• [Work instructions]
Exact copies of all the entries below are expected in the answer.

================

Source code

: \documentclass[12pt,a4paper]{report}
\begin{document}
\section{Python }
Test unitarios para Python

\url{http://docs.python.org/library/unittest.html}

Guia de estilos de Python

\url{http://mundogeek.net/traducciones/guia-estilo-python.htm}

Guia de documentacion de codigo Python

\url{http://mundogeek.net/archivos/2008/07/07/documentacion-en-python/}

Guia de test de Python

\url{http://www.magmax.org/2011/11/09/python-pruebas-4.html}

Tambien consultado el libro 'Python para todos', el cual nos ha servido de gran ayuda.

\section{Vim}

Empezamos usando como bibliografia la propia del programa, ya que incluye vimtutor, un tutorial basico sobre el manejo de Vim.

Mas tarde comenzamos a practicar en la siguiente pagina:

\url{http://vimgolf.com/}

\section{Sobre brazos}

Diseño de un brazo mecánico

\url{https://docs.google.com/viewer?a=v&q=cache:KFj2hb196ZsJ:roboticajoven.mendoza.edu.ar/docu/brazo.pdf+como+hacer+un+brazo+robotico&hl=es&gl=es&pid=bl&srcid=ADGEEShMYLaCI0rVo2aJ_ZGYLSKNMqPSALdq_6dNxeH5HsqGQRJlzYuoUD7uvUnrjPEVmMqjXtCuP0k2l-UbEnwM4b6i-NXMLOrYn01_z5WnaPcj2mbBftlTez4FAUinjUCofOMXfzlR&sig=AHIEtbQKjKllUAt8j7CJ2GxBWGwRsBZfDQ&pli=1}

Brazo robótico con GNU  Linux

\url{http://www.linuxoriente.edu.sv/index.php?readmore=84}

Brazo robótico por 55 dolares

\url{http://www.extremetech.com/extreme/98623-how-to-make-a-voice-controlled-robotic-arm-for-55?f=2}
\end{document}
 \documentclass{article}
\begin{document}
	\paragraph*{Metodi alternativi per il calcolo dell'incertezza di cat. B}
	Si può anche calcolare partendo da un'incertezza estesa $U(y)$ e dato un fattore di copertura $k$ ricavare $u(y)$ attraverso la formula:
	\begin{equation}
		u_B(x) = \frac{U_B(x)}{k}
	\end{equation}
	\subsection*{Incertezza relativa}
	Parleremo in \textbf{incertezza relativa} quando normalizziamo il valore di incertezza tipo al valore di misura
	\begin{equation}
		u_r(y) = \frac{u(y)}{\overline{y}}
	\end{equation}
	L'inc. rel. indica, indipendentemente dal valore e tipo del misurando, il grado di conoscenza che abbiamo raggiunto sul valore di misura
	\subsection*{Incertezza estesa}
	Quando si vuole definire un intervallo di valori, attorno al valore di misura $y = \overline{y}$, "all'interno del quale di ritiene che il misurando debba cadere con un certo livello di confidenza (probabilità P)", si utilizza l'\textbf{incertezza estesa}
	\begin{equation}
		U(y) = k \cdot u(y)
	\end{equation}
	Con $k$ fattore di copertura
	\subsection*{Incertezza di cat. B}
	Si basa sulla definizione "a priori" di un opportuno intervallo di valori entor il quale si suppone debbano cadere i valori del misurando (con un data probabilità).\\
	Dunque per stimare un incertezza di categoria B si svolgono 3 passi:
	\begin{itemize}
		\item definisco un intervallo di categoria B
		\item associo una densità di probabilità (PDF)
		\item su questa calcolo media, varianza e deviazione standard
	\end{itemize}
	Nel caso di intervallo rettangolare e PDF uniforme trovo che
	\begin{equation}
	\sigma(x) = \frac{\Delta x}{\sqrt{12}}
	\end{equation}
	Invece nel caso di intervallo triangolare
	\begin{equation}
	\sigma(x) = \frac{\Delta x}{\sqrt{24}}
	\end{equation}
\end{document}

================

• [Solution to this problem]
Source code

: \documentclass[12pt,a4paper]{report}
\begin{document}
\section{Python }
Test unitarios para Python

\url{http://docs.python.org/library/unittest.html}

Guia de estilos de Python

\url{http://mundogeek.net/traducciones/guia-estilo-python.htm}

Guia de documentacion de codigo Python

\url{http://mundogeek.net/archivos/2008/07/07/documentacion-en-python/}

Guia de test de Python

\url{http://www.magmax.org/2011/11/09/python-pruebas-4.html}

Tambien consultado el libro 'Python para todos', el cual nos ha servido de gran ayuda.

\section{Vim}

Empezamos usando como bibliografia la propia del programa, ya que incluye vimtutor, un tutorial basico sobre el manejo de Vim.

Mas tarde comenzamos a practicar en la siguiente pagina:

\url{http://vimgolf.com/}

\section{Sobre brazos}

Diseño de un brazo mecánico

\url{https://docs.google.com/viewer?a=v&q=cache:KFj2hb196ZsJ:roboticajoven.mendoza.edu.ar/docu/brazo.pdf+como+hacer+un+brazo+robotico&hl=es&gl=es&pid=bl&srcid=ADGEEShMYLaCI0rVo2aJ_ZGYLSKNMqPSALdq_6dNxeH5HsqGQRJlzYuoUD7uvUnrjPEVmMqjXtCuP0k2l-UbEnwM4b6i-NXMLOrYn01_z5WnaPcj2mbBftlTez4FAUinjUCofOMXfzlR&sig=AHIEtbQKjKllUAt8j7CJ2GxBWGwRsBZfDQ&pli=1}

Brazo robótico con GNU  Linux

\url{http://www.linuxoriente.edu.sv/index.php?readmore=84}

Brazo robótico por 55 dolares

\url{http://www.extremetech.com/extreme/98623-how-to-make-a-voice-controlled-robotic-arm-for-55?f=2}
\end{document}
 \documentclass{article}
\begin{document}
	\paragraph*{Metodi alternativi per il calcolo dell'incertezza di cat. B}
	Si può anche calcolare partendo da un'incertezza estesa $U(y)$ e dato un fattore di copertura $k$ ricavare $u(y)$ attraverso la formula:
	\begin{equation}
		u_B(x) = \frac{U_B(x)}{k}
	\end{equation}
	\subsection*{Incertezza relativa}
	Parleremo in \textbf{incertezza relativa} quando normalizziamo il valore di incertezza tipo al valore di misura
	\begin{equation}
		u_r(y) = \frac{u(y)}{\overline{y}}
	\end{equation}
	L'inc. rel. indica, indipendentemente dal valore e tipo del misurando, il grado di conoscenza che abbiamo raggiunto sul valore di misura
	\subsection*{Incertezza estesa}
	Quando si vuole definire un intervallo di valori, attorno al valore di misura $y = \overline{y}$, "all'interno del quale di ritiene che il misurando debba cadere con un certo livello di confidenza (probabilità P)", si utilizza l'\textbf{incertezza estesa}
	\begin{equation}
		U(y) = k \cdot u(y)
	\end{equation}
	Con $k$ fattore di copertura
	\subsection*{Incertezza di cat. B}
	Si basa sulla definizione "a priori" di un opportuno intervallo di valori entor il quale si suppone debbano cadere i valori del misurando (con un data probabilità).\\
	Dunque per stimare un incertezza di categoria B si svolgono 3 passi:
	\begin{itemize}
		\item definisco un intervallo di categoria B
		\item associo una densità di probabilità (PDF)
		\item su questa calcolo media, varianza e deviazione standard
	\end{itemize}
	Nel caso di intervallo rettangolare e PDF uniforme trovo che
	\begin{equation}
	\sigma(x) = \frac{\Delta x}{\sqrt{12}}
	\end{equation}
	Invece nel caso di intervallo triangolare
	\begin{equation}
	\sigma(x) = \frac{\Delta x}{\sqrt{24}}
	\end{equation}
\end{document}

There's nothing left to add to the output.